## Goal of the exercise
Write out the records again exactly. Nothing should be dropped.
---- Data shown
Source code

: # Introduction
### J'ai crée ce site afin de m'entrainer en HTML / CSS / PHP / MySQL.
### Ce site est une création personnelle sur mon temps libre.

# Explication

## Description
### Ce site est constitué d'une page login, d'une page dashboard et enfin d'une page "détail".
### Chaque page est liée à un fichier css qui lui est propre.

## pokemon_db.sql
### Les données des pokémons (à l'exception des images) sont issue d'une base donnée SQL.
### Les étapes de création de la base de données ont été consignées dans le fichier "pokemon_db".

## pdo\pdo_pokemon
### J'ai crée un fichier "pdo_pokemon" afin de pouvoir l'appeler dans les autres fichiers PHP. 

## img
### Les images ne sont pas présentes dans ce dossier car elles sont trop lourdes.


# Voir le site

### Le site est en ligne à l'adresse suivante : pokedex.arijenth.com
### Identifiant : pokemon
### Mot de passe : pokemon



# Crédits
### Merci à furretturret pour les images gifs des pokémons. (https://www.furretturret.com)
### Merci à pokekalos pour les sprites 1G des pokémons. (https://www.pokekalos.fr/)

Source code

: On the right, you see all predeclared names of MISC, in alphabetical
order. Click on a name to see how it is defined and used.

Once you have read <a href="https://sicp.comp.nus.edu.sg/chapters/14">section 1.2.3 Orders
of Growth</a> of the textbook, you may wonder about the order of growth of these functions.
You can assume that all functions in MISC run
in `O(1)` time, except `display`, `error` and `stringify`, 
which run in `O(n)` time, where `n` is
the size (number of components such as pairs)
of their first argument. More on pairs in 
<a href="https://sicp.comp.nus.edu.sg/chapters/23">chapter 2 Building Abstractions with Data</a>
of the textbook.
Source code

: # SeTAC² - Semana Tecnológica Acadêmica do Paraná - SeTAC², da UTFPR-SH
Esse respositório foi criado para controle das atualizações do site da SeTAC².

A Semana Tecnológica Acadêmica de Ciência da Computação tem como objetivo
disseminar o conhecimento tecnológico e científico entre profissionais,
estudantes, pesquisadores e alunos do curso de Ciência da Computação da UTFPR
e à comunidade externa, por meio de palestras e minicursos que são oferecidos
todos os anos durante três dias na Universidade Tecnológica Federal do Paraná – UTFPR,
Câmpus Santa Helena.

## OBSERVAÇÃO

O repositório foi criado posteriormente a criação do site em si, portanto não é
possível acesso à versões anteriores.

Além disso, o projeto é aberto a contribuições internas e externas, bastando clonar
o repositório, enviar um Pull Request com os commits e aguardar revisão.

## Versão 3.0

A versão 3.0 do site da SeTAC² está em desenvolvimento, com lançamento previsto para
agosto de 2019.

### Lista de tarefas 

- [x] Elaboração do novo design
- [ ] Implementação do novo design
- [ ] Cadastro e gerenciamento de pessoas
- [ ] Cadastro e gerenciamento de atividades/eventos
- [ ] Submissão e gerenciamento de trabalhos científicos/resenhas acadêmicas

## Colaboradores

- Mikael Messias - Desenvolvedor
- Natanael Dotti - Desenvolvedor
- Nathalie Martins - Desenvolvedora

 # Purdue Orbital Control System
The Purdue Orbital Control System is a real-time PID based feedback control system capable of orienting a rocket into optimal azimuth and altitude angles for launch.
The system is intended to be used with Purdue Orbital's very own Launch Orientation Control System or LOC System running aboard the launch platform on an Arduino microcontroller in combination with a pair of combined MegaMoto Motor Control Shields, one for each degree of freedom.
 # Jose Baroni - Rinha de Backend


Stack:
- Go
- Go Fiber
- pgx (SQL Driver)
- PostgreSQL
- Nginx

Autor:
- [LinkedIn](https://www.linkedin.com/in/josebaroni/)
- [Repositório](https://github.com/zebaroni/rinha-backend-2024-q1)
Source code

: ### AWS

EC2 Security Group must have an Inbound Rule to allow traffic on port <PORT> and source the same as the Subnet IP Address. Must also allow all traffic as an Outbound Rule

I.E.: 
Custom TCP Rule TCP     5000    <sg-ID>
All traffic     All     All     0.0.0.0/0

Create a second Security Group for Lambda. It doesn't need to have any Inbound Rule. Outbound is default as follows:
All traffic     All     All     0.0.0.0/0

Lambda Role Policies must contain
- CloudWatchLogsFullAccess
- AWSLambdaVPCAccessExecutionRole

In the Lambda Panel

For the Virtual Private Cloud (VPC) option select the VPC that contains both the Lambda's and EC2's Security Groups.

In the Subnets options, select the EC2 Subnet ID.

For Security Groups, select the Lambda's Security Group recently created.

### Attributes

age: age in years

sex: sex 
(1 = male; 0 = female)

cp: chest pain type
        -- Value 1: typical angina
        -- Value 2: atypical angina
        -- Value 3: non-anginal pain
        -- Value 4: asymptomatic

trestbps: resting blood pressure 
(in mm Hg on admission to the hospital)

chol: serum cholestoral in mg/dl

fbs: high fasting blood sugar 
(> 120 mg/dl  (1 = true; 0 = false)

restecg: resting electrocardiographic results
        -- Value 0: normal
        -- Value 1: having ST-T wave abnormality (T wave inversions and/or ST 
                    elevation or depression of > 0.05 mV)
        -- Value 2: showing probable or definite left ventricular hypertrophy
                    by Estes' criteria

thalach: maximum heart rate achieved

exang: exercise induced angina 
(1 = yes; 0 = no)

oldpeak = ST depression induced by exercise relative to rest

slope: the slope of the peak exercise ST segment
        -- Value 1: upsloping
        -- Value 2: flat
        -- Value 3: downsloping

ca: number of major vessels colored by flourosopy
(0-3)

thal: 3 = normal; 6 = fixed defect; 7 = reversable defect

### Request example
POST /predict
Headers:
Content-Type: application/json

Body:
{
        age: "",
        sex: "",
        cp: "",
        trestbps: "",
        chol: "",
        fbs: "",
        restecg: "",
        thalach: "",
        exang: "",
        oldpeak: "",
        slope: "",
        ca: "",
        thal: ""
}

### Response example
--------
## Result
Source code

: # Introduction
### J'ai crée ce site afin de m'entrainer en HTML / CSS / PHP / MySQL.
### Ce site est une création personnelle sur mon temps libre.

# Explication

## Description
### Ce site est constitué d'une page login, d'une page dashboard et enfin d'une page "détail".
### Chaque page est liée à un fichier css qui lui est propre.

## pokemon_db.sql
### Les données des pokémons (à l'exception des images) sont issue d'une base donnée SQL.
### Les étapes de création de la base de données ont été consignées dans le fichier "pokemon_db".

## pdo\pdo_pokemon
### J'ai crée un fichier "pdo_pokemon" afin de pouvoir l'appeler dans les autres fichiers PHP. 

## img
### Les images ne sont pas présentes dans ce dossier car elles sont trop lourdes.


# Voir le site

### Le site est en ligne à l'adresse suivante : pokedex.arijenth.com
### Identifiant : pokemon
### Mot de passe : pokemon



# Crédits
### Merci à furretturret pour les images gifs des pokémons. (https://www.furretturret.com)
### Merci à pokekalos pour les sprites 1G des pokémons. (https://www.pokekalos.fr/)

Source code

: On the right, you see all predeclared names of MISC, in alphabetical
order. Click on a name to see how it is defined and used.

Once you have read <a href="https://sicp.comp.nus.edu.sg/chapters/14">section 1.2.3 Orders
of Growth</a> of the textbook, you may wonder about the order of growth of these functions.
You can assume that all functions in MISC run
in `O(1)` time, except `display`, `error` and `stringify`, 
which run in `O(n)` time, where `n` is
the size (number of components such as pairs)
of their first argument. More on pairs in 
<a href="https://sicp.comp.nus.edu.sg/chapters/23">chapter 2 Building Abstractions with Data</a>
of the textbook.
Source code

: # SeTAC² - Semana Tecnológica Acadêmica do Paraná - SeTAC², da UTFPR-SH
Esse respositório foi criado para controle das atualizações do site da SeTAC².

A Semana Tecnológica Acadêmica de Ciência da Computação tem como objetivo
disseminar o conhecimento tecnológico e científico entre profissionais,
estudantes, pesquisadores e alunos do curso de Ciência da Computação da UTFPR
e à comunidade externa, por meio de palestras e minicursos que são oferecidos
todos os anos durante três dias na Universidade Tecnológica Federal do Paraná – UTFPR,
Câmpus Santa Helena.

## OBSERVAÇÃO

O repositório foi criado posteriormente a criação do site em si, portanto não é
possível acesso à versões anteriores.

Além disso, o projeto é aberto a contribuições internas e externas, bastando clonar
o repositório, enviar um Pull Request com os commits e aguardar revisão.

## Versão 3.0

A versão 3.0 do site da SeTAC² está em desenvolvimento, com lançamento previsto para
agosto de 2019.

### Lista de tarefas 

- [x] Elaboração do novo design
- [ ] Implementação do novo design
- [ ] Cadastro e gerenciamento de pessoas
- [ ] Cadastro e gerenciamento de atividades/eventos
- [ ] Submissão e gerenciamento de trabalhos científicos/resenhas acadêmicas

## Colaboradores

- Mikael Messias - Desenvolvedor
- Natanael Dotti - Desenvolvedor
- Nathalie Martins - Desenvolvedora

 # Purdue Orbital Control System
The Purdue Orbital Control System is a real-time PID based feedback control system capable of orienting a rocket into optimal azimuth and altitude angles for launch.
The system is intended to be used with Purdue Orbital's very own Launch Orientation Control System or LOC System running aboard the launch platform on an Arduino microcontroller in combination with a pair of combined MegaMoto Motor Control Shields, one for each degree of freedom.
 # Jose Baroni - Rinha de Backend


Stack:
- Go
- Go Fiber
- pgx (SQL Driver)
- PostgreSQL
- Nginx

Autor:
- [LinkedIn](https://www.linkedin.com/in/josebaroni/)
- [Repositório](https://github.com/zebaroni/rinha-backend-2024-q1)
Source code

: ### AWS

EC2 Security Group must have an Inbound Rule to allow traffic on port <PORT> and source the same as the Subnet IP Address. Must also allow all traffic as an Outbound Rule

I.E.: 
Custom TCP Rule TCP     5000    <sg-ID>
All traffic     All     All     0.0.0.0/0

Create a second Security Group for Lambda. It doesn't need to have any Inbound Rule. Outbound is default as follows:
All traffic     All     All     0.0.0.0/0

Lambda Role Policies must contain
- CloudWatchLogsFullAccess
- AWSLambdaVPCAccessExecutionRole

In the Lambda Panel

For the Virtual Private Cloud (VPC) option select the VPC that contains both the Lambda's and EC2's Security Groups.

In the Subnets options, select the EC2 Subnet ID.

For Security Groups, select the Lambda's Security Group recently created.

### Attributes

age: age in years

sex: sex 
(1 = male; 0 = female)

cp: chest pain type
        -- Value 1: typical angina
        -- Value 2: atypical angina
        -- Value 3: non-anginal pain
        -- Value 4: asymptomatic

trestbps: resting blood pressure 
(in mm Hg on admission to the hospital)

chol: serum cholestoral in mg/dl

fbs: high fasting blood sugar 
(> 120 mg/dl  (1 = true; 0 = false)

restecg: resting electrocardiographic results
        -- Value 0: normal
        -- Value 1: having ST-T wave abnormality (T wave inversions and/or ST 
                    elevation or depression of > 0.05 mV)
        -- Value 2: showing probable or definite left ventricular hypertrophy
                    by Estes' criteria

thalach: maximum heart rate achieved

exang: exercise induced angina 
(1 = yes; 0 = no)

oldpeak = ST depression induced by exercise relative to rest

slope: the slope of the peak exercise ST segment
        -- Value 1: upsloping
        -- Value 2: flat
        -- Value 3: downsloping

ca: number of major vessels colored by flourosopy
(0-3)

thal: 3 = normal; 6 = fixed defect; 7 = reversable defect

### Request example
POST /predict
Headers:
Content-Type: application/json

Body:
{
        age: "",
        sex: "",
        cp: "",
        trestbps: "",
        chol: "",
        fbs: "",
        restecg: "",
        thalach: "",
        exang: "",
        oldpeak: "",
        slope: "",
        ca: "",
        thal: ""
}

### Response example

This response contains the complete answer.